-- Information shown --
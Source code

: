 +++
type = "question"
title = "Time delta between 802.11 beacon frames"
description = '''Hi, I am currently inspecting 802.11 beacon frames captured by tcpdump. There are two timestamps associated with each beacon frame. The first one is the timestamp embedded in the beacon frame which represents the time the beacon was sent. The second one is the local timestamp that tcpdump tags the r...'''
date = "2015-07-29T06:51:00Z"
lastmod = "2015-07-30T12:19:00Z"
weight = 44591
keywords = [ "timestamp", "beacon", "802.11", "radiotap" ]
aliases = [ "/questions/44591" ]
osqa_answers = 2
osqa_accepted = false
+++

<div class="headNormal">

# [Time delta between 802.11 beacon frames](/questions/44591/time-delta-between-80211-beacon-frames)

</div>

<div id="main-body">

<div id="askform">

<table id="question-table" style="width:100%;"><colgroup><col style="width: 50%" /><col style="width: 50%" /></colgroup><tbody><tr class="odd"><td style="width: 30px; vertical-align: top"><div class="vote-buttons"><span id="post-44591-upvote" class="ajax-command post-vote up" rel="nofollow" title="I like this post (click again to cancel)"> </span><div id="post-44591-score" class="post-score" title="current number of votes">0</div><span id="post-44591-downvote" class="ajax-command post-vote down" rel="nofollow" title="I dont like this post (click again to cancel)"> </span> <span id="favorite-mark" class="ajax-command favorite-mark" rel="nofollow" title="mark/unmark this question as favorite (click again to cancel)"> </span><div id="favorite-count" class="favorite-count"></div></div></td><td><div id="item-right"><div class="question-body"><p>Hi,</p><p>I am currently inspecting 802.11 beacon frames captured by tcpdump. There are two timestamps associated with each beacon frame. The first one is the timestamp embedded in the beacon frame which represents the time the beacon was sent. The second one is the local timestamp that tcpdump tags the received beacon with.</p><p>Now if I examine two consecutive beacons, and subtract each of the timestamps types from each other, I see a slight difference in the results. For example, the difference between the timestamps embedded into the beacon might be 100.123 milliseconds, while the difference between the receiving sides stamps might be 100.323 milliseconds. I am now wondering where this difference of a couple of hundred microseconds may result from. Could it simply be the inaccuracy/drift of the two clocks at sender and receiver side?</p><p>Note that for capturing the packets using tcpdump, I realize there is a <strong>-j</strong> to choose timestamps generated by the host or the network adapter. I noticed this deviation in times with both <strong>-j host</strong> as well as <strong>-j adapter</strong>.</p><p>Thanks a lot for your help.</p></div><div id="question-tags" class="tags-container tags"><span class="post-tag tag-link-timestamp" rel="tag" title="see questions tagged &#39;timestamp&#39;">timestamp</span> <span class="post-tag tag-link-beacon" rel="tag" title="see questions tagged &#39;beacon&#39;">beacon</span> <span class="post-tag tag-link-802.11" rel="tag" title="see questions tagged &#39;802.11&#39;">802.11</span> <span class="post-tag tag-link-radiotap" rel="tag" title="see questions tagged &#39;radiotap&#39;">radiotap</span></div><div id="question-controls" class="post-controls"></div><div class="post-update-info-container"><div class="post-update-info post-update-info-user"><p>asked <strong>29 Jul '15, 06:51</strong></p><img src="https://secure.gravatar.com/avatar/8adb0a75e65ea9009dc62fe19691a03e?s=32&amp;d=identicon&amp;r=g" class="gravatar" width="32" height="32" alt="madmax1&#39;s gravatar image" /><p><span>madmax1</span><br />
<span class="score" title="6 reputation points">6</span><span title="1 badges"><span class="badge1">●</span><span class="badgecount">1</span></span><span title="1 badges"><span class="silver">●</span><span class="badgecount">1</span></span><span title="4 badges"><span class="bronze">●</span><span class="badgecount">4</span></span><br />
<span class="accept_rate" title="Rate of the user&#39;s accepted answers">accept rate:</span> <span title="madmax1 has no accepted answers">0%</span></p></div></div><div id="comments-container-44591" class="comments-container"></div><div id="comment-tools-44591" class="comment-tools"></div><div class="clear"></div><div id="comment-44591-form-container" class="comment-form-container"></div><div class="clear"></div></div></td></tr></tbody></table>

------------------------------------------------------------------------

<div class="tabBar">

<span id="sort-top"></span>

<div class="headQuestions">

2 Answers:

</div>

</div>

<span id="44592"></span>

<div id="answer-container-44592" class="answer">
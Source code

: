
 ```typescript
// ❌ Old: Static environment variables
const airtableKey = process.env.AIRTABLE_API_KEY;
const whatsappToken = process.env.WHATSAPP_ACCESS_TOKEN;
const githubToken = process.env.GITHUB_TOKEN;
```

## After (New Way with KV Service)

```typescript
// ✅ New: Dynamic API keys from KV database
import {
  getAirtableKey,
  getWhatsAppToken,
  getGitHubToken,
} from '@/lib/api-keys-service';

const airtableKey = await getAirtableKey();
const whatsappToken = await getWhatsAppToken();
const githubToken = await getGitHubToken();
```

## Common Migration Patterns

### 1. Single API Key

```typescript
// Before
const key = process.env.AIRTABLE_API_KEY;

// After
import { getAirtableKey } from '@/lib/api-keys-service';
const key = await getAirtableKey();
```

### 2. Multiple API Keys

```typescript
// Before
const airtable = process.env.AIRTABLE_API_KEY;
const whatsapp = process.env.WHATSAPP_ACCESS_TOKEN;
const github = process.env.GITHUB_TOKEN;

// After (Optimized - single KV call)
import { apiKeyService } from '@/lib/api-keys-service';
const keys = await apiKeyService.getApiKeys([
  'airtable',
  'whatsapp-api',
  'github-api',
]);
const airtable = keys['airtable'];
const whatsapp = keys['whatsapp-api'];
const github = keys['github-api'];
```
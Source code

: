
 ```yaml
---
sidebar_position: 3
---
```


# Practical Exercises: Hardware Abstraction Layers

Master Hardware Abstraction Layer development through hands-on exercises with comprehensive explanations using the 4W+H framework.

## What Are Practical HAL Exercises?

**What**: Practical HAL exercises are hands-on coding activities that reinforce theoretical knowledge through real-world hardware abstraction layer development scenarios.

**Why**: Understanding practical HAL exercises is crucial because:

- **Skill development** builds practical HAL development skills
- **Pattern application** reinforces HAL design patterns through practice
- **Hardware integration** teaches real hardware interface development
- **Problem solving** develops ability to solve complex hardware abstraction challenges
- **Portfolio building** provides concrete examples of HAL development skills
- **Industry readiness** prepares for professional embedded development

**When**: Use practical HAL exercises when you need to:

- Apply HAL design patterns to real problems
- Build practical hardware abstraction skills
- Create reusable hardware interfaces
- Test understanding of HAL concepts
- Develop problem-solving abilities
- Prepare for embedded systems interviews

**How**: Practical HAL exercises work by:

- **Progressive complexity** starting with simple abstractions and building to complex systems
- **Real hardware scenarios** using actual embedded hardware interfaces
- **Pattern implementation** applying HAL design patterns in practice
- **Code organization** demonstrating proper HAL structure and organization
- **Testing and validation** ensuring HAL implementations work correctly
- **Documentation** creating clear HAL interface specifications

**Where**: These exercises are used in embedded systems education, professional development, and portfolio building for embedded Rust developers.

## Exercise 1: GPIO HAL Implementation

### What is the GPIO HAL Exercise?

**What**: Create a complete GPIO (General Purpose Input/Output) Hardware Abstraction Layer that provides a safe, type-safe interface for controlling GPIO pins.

-- What is being asked --
Beginning with the first line of the entries, repeat each line exactly until you have reproduced the one containing "description = '''Hi, I", and add nothing further.

-- Answer to this problem --
Source code

: +++
type = "question"
title = "Time delta between 802.11 beacon frames"
description = '''Hi, I am currently inspecting 802.11 beacon frames captured by tcpdump. There are two timestamps associated with each beacon frame. The first one is the timestamp embedded in the beacon frame which represents the time the beacon was sent. The second one is the local timestamp that tcpdump tags the r...'''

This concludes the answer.